**The task**
When you reach the line containing "Writing side effect" in the data below, begin returning lines exactly as written, and stop once the line containing "Redux is an" has been returned.

(Records for the task begins)

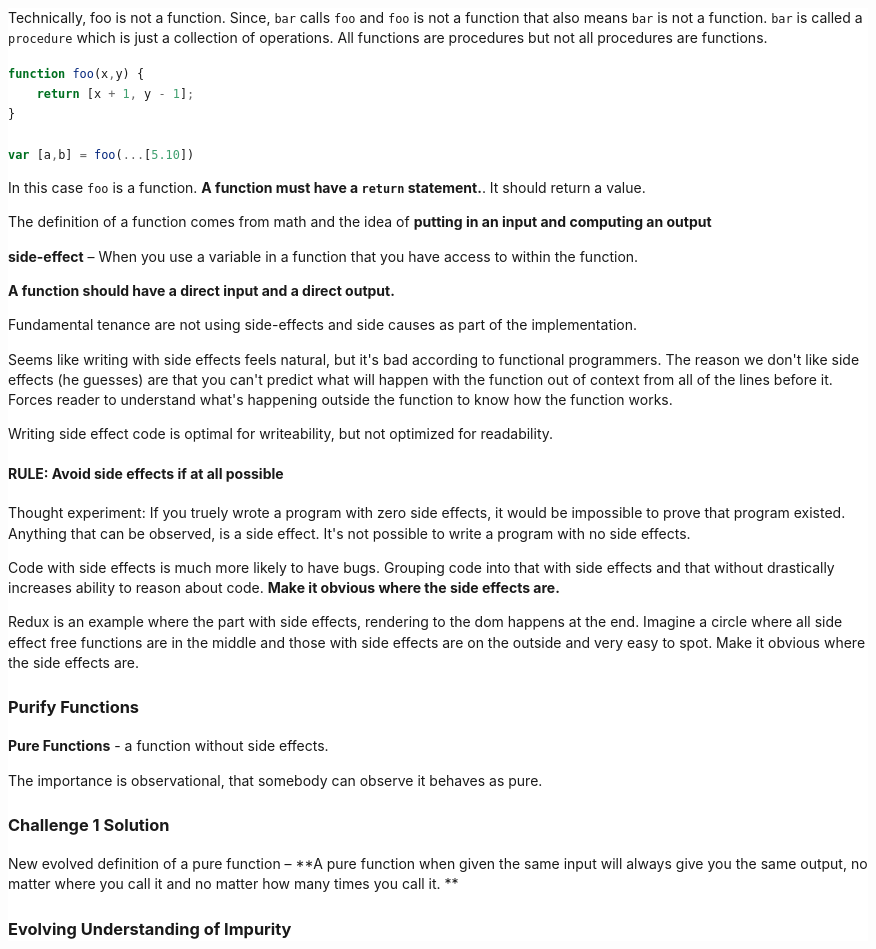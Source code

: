 Technically, foo is not a function. Since, `bar` calls `foo` and `foo` is not a function that also means `bar` is not a function. `bar` is called a `procedure` which is just a collection of operations. All functions are procedures but not all procedures are functions.

```js
function foo(x,y) {
	return [x + 1, y - 1];
}

var [a,b] = foo(...[5.10])
```
In this case `foo` is a function. **A function must have a `return` statement.**. It should return a value.

The definition of a function comes from math and the idea of **putting in an input and computing an output**

**side-effect** – When you use a variable in a function that you have access to within the function.

**A function should have a direct input and a direct output.**

Fundamental tenance are not using side-effects and side causes as part of the implementation.

Seems like writing with side effects feels natural, but it's bad according to functional programmers. The reason we don't like side effects (he guesses) are that you can't predict what will happen with the function out of context from all of the lines before it. Forces reader to understand what's happening outside the function to know how the function works. 

Writing side effect code is optimal for writeability, but not optimized for readability.

#### RULE: Avoid side effects if at all possible

Thought experiment: If you truely wrote a program with zero side effects, it would be impossible to prove that program existed. Anything that can be observed, is a side effect. It's not possible to write a program with no side effects.

Code with side effects is much more likely to have bugs. Grouping code into that with side effects and that without drastically increases ability to reason about code. **Make it obvious where the side effects are.** 

Redux is an example where the part with side effects, rendering to the dom happens at the end. Imagine a circle where all side effect free functions are in the middle and those with side effects are on the outside and very easy to spot. Make it obvious where the side effects are.

### Purify Functions

**Pure Functions** - a function without side effects.

The importance is observational, that somebody can observe it behaves as pure. 

### Challenge 1 Solution

New evolved definition of a pure function – **A pure function when given the same input will always give you the same output, no matter where you call it and no matter how many times you call it.
**
### Evolving Understanding of Impurity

(Records for the task ends)

**Output below**
Writing side effect code is optimal for writeability, but not optimized for readability.

#### RULE: Avoid side effects if at all possible

Thought experiment: If you truely wrote a program with zero side effects, it would be impossible to prove that program existed. Anything that can be observed, is a side effect. It's not possible to write a program with no side effects.

Code with side effects is much more likely to have bugs. Grouping code into that with side effects and that without drastically increases ability to reason about code. **Make it obvious where the side effects are.** 

Redux is an example where the part with side effects, rendering to the dom happens at the end. Imagine a circle where all side effect free functions are in the middle and those with side effects are on the outside and very easy to spot. Make it obvious where the side effects are.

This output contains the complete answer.